Problem requirements: Each record below should be output verbatim, without pictures.

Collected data
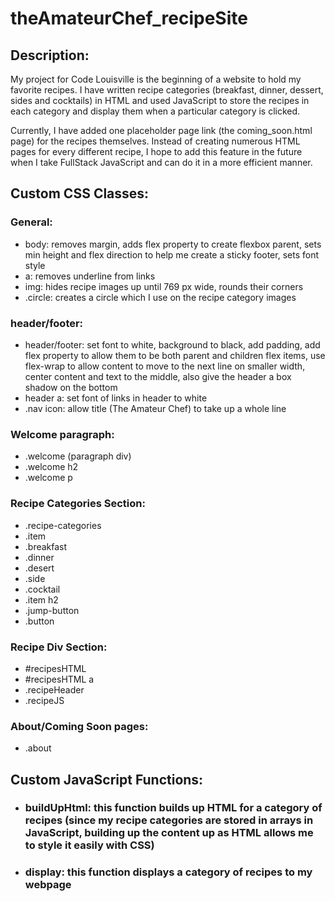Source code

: # theAmateurChef_recipeSite


## Description: 
My project for Code Louisville is the beginning of a website to hold my favorite recipes. I have written recipe categories (breakfast, dinner, dessert, sides and cocktails) in HTML and used JavaScript to store the recipes in each category and display them when a particular category is clicked. 

Currently, I have added one placeholder page link (the coming_soon.html page) for the recipes themselves. Instead of creating numerous HTML pages for every different recipe, I hope to add this feature in the future when I take FullStack JavaScript and can do it in a more efficient manner.

## Custom CSS Classes: 
### General: 
* body: removes margin, adds flex property to create flexbox parent, sets min height and flex direction to help me create a sticky footer, sets font style
* a: removes underline from links
* img: hides recipe images up until 769 px wide, rounds their corners
* .circle: creates a circle which I use on the recipe category images

### header/footer: 
* header/footer: set font to white, background to black, add padding, add flex property to allow them to be both parent and children flex items, use flex-wrap to allow content to move to the next line on smaller width, center content and text to the middle, also give the header a box shadow on the bottom
* header a: set font of links in header to white
* .nav icon: allow title (The Amateur Chef) to take up a whole line

### Welcome paragraph: 
* .welcome (paragraph div)
* .welcome h2
* .welcome p

### Recipe Categories Section: 
* .recipe-categories
* .item 
* .breakfast
* .dinner
* .desert
* .side
* .cocktail
* .item h2
* .jump-button
* .button

### Recipe Div Section: 
* #recipesHTML
* #recipesHTML a
* .recipeHeader
* .recipeJS 

### About/Coming Soon pages: 
* .about

## Custom JavaScript Functions: 
* ### buildUpHtml: this function builds up HTML for a category of recipes (since my recipe categories are stored in arrays in JavaScript, building up the content up as HTML allows me to style it easily with CSS)
* ### display: this function displays a category of recipes to my webpage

The answer:
Source code

: # theAmateurChef_recipeSite


## Description: 
My project for Code Louisville is the beginning of a website to hold my favorite recipes. I have written recipe categories (breakfast, dinner, dessert, sides and cocktails) in HTML and used JavaScript to store the recipes in each category and display them when a particular category is clicked. 

Currently, I have added one placeholder page link (the coming_soon.html page) for the recipes themselves. Instead of creating numerous HTML pages for every different recipe, I hope to add this feature in the future when I take FullStack JavaScript and can do it in a more efficient manner.

## Custom CSS Classes: 
### General: 
* body: removes margin, adds flex property to create flexbox parent, sets min height and flex direction to help me create a sticky footer, sets font style
* a: removes underline from links
* img: hides recipe images up until 769 px wide, rounds their corners
* .circle: creates a circle which I use on the recipe category images

### header/footer: 
* header/footer: set font to white, background to black, add padding, add flex property to allow them to be both parent and children flex items, use flex-wrap to allow content to move to the next line on smaller width, center content and text to the middle, also give the header a box shadow on the bottom
* header a: set font of links in header to white
* .nav icon: allow title (The Amateur Chef) to take up a whole line

### Welcome paragraph: 
* .welcome (paragraph div)
* .welcome h2
* .welcome p

### Recipe Categories Section: 
* .recipe-categories
* .item 
* .breakfast
* .dinner
* .desert
* .side
* .cocktail
* .item h2
* .jump-button
* .button

### Recipe Div Section: 
* #recipesHTML
* #recipesHTML a
* .recipeHeader
* .recipeJS 

### About/Coming Soon pages: 
* .about

## Custom JavaScript Functions: 
* ### buildUpHtml: this function builds up HTML for a category of recipes (since my recipe categories are stored in arrays in JavaScript, building up the content up as HTML allows me to style it easily with CSS)
* ### display: this function displays a category of recipes to my webpage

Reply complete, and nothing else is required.